# Task brief
On every line of the listing, check for "username"; copy the lines that have it.

####################

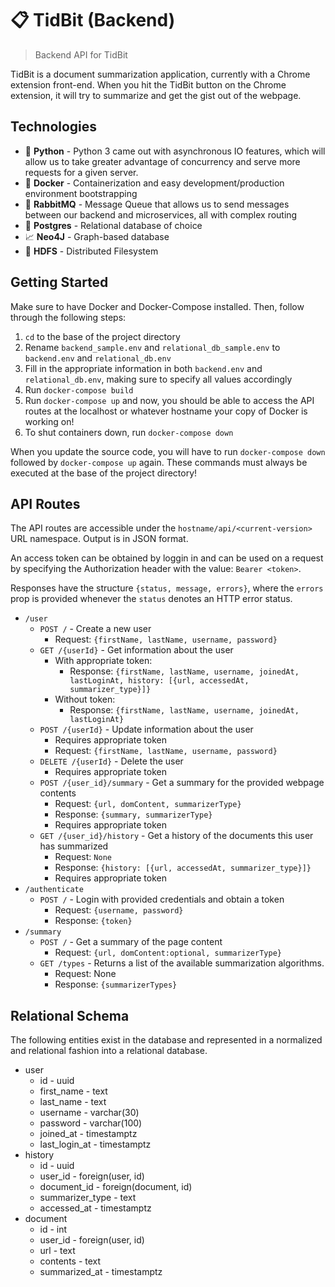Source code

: # 📋 TidBit (Backend)
> Backend API for TidBit

TidBit is a document summarization application, currently with a Chrome extension front-end. When you hit the TidBit button on the Chrome extension, it will try to summarize and get the gist out of the webpage.

## Technologies
* 🐍 **Python** - Python 3 came out with asynchronous IO features, which will allow us to take greater advantage of concurrency and serve more requests for a given server.
* 🐋 **Docker** - Containerization and easy development/production environment bootstrapping
* 🐇 **RabbitMQ** - Message Queue that allows us to send messages between our backend and microservices, all with complex routing
* 📡 **Postgres** - Relational database of choice
* 📈 **Neo4J** - Graph-based database
* 📁 **HDFS** - Distributed Filesystem

## Getting Started
Make sure to have Docker and Docker-Compose installed. Then, follow through the following steps:
1. `cd` to the base of the project directory
2. Rename `backend_sample.env` and `relational_db_sample.env` to `backend.env` and `relational_db.env`
3. Fill in the appropriate information in both `backend.env` and `relational_db.env`, making sure to specify all values accordingly
4. Run `docker-compose build`
5. Run `docker-compose up` and now, you should be able to access the API routes at the localhost or whatever hostname your copy of Docker is working on!
6. To shut containers down, run `docker-compose down`

When you update the source code, you will have to run `docker-compose down` followed by `docker-compose up` again. These commands must always be executed at the base of the project directory!

## API Routes
The API routes are accessible under the `hostname/api/<current-version>` URL namespace. Output is in JSON format.

An access token can be obtained by loggin in and can be used on a request by specifying the Authorization header with the value: `Bearer <token>`.

Responses have the structure `{status, message, errors}`, where the `errors` prop is provided whenever the `status` denotes an HTTP error status.

* `/user`
  * `POST /` - Create a new user
    * Request: `{firstName, lastName, username, password}`
  * `GET /{userId}` - Get information about the user
    * With appropriate token:
      * Response: `{firstName, lastName, username, joinedAt, lastLoginAt, history: [{url, accessedAt, summarizer_type}]}`
    * Without token:
      * Response: `{firstName, lastName, username, joinedAt, lastLoginAt}`
  * `POST /{userId}` - Update information about the user
    * Requires appropriate token
    * Request: `{firstName, lastName, username, password}`
  * `DELETE /{userId}` - Delete the user
    * Requires appropriate token
  * `POST /{user_id}/summary` - Get a summary for the provided webpage contents
    * Request: `{url, domContent, summarizerType}`
    * Response: `{summary, summarizerType}`
    * Requires appropriate token
  * `GET /{user_id}/history` - Get a history of the documents this user has summarized
    * Request: `None`
    * Response: `{history: [{url, accessedAt, summarizer_type}]}`
    * Requires appropriate token
* `/authenticate`
  * `POST /` - Login with provided credentials and obtain a token
    * Request: `{username, password}`
    * Response: `{token}`
* `/summary`
  * `POST /` - Get a summary of the page content
    * Request: `{url, domContent:optional, summarizerType}`
  * `GET /types` - Returns a list of the available summarization algorithms.
    * Request: None
    * Response: `{summarizerTypes}`

## Relational Schema
The following entities exist in the database and represented in a normalized and relational fashion into a relational database.

* user
  * id - uuid
  * first_name - text
  * last_name - text
  * username - varchar(30)
  * password - varchar(100)
  * joined_at - timestamptz
  * last_login_at - timestamptz
* history
  * id - uuid
  * user_id - foreign(user, id)
  * document_id - foreign(document, id)
  * summarizer_type - text
  * accessed_at - timestamptz
* document
  * id - int
  * user_id - foreign(user, id)
  * url - text
  * contents - text
  * summarized_at - timestamptz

####################

# Expected output
    * Request: `{firstName, lastName, username, password}`
      * Response: `{firstName, lastName, username, joinedAt, lastLoginAt, history: [{url, accessedAt, summarizer_type}]}`
      * Response: `{firstName, lastName, username, joinedAt, lastLoginAt}`
    * Request: `{firstName, lastName, username, password}`
    * Request: `{username, password}`
  * username - varchar(30)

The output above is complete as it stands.